Tom, Savannah et Luke Wingo ont grandi sur l’île Melrose, dans le comté de Colleton en Caroline du Sud. Entre un père autoritaire et brutal et une mère manipulatrice et amère, les gamins sont devenus adultes et ont gardé au cœur de nombreuses blessures qui saignent encore des années plus tard. Tom est le narrateur de cette triste histoire. Alors que son mariage bat de l’aile, il part passer un été à New York pour aider Savannah qui a une nouvelle fois tenté de mourir. « Je crois aux liens des jumeaux, à l’attache parfaite, surhumaine, entre les jumeaux. » (p. 43) Tom raconte au Dr Lowenstein, qui tente de soigner Savannah, ce qu’a été l’enfance des Wingo, les grands évènements familiaux, entre drame et folie. « Nous sommes une famille aux secrets bien gardés, mais tous finissent presque par nous tuer. » (p. 101) En aidant sa jumelle, c’est lui-même que Tom tente de sauver et de retrouver, pour faire la paix avec l’homme qu’il est devenu, voire devenir celui qui survivra au passé. « J’essaye de comprendre comment je m’y suis pris pour gâcher ma vie. […] Je veux connaître le moment exact où il fut entendu que je mènerai une vie de malheur absolu dans lequel j’engloutirai tous ceux que j’aime. » (p. 27)

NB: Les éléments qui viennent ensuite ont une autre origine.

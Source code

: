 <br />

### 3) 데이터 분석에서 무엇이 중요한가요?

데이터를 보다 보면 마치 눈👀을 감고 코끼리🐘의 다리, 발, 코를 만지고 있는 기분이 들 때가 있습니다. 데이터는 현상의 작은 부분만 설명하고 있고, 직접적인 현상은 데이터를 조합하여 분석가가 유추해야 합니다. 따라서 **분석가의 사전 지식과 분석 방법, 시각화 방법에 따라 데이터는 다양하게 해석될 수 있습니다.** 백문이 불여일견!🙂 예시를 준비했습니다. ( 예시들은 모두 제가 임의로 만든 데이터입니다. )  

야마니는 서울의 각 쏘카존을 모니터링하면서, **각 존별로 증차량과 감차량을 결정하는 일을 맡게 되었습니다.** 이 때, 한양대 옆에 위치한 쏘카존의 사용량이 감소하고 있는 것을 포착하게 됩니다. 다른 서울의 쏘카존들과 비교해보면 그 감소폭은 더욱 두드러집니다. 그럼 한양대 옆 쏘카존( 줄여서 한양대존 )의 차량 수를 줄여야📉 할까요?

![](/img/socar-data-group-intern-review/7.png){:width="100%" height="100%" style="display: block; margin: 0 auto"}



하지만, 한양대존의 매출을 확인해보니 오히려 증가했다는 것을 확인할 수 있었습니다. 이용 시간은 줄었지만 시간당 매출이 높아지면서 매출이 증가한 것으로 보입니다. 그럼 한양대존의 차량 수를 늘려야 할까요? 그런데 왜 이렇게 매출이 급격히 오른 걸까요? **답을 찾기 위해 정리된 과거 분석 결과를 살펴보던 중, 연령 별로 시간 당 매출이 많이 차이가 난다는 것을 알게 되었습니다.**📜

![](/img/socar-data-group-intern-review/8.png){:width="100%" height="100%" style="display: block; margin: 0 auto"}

Dans le récit de Tom et dans les poèmes de Savannah, l’histoire des Wingo devient mythologie : il y a le père caché par un prêtre allemand dans un clocher pendant la Seconde Guerre mondiale, il y a les enfants nés par une nuit de tempête où la rivière menaçait de tout emporter, il y a le géant assassin obsédé par la beauté de la mère, il y a la grand-mère globe-trotter et libérée. Et il y a tout un bestiaire étrange : des veuves noires en bocal, un marsouin blanc solitaire, un tigre du Bengale antisudiste, une tortue coiffée d’un bonnet de nuit. Mais derrière ces éléments quasi magiques, il y a une réalité dure et étouffante, celles de parents qui n’ont pas su aimer leurs enfants sans les détruire durablement. « Ma vie ne commença réellement qu’à dater du jour où je trouvais en moi la force de pardonner à mon père d’avoir fait de mon enfance une longue marche de la terreur. Passer l’éponge sur un simple larcin est chose aisée, tant que l’objet du délit n’est pas votre enfance. » (p. 293) Mais c’est bien à leur mère que les enfants Wingo en veulent le plus, non pas parce qu’elle n’a pas su les protéger de la tyrannie paternelle, mais parce qu’à sa façon, elle a durablement perverti la vision du monde de trois gamins qui n’aspiraient qu’à une vie simple. « Enfant, je n’eus jamais d’elle une perception limpide ; devenu homme, je ne reçus jamais d’elle un message clair. » (p. 258)
Le prince des marées est un roman monumental durant lequel j’ai plusieurs fois dû reprendre mon souffle. L’histoire est pleine d’une grâce qui est sans cesse entachée par des regains de cruauté. « À l’enfance, il n’y a pas de verdict, seulement des conséquences, le feu brillant de la mémoire. » (p. 79) Sous la plume de Pat Conroy, la phrase d’André Gide prend tout son sens : Famille, je vous hais. Ou ici, je vous haime. (Non, ce n’est pas une faute de frappe) Superbe roman où chaque personnage s’appuie sur les autres pour tenter de sortir la tête de l’eau. Et heureusement, certains y parviennent. Il ne me reste qu’à voir l’adaptation produite par Barbra Streisand en 1991.